Extracted records:

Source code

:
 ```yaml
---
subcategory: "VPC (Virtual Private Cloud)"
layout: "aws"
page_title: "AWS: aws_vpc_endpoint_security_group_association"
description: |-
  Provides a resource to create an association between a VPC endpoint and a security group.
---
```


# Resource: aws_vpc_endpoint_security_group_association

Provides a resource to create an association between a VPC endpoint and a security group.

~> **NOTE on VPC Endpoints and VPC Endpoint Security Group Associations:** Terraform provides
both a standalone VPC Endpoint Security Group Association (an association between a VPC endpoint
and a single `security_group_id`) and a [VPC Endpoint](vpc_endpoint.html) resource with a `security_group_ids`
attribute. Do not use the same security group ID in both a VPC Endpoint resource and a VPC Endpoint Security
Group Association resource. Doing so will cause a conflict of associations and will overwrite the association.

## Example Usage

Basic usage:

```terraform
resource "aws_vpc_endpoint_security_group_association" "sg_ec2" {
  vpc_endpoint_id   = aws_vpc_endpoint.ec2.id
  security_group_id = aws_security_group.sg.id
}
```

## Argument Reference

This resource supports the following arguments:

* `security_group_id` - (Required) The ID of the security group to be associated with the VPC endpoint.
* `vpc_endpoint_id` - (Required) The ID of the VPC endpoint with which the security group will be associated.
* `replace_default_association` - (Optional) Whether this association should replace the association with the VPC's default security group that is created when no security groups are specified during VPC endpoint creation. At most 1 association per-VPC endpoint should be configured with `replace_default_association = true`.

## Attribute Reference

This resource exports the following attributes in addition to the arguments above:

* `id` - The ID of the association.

Required action — Only one stretch of the entries above is wanted: the lines from the one containing "the VPC endpoint." through the one containing "will be associated.". Please reproduce it exactly.

Task answer —
* `security_group_id` - (Required) The ID of the security group to be associated with the VPC endpoint.
* `vpc_endpoint_id` - (Required) The ID of the VPC endpoint with which the security group will be associated.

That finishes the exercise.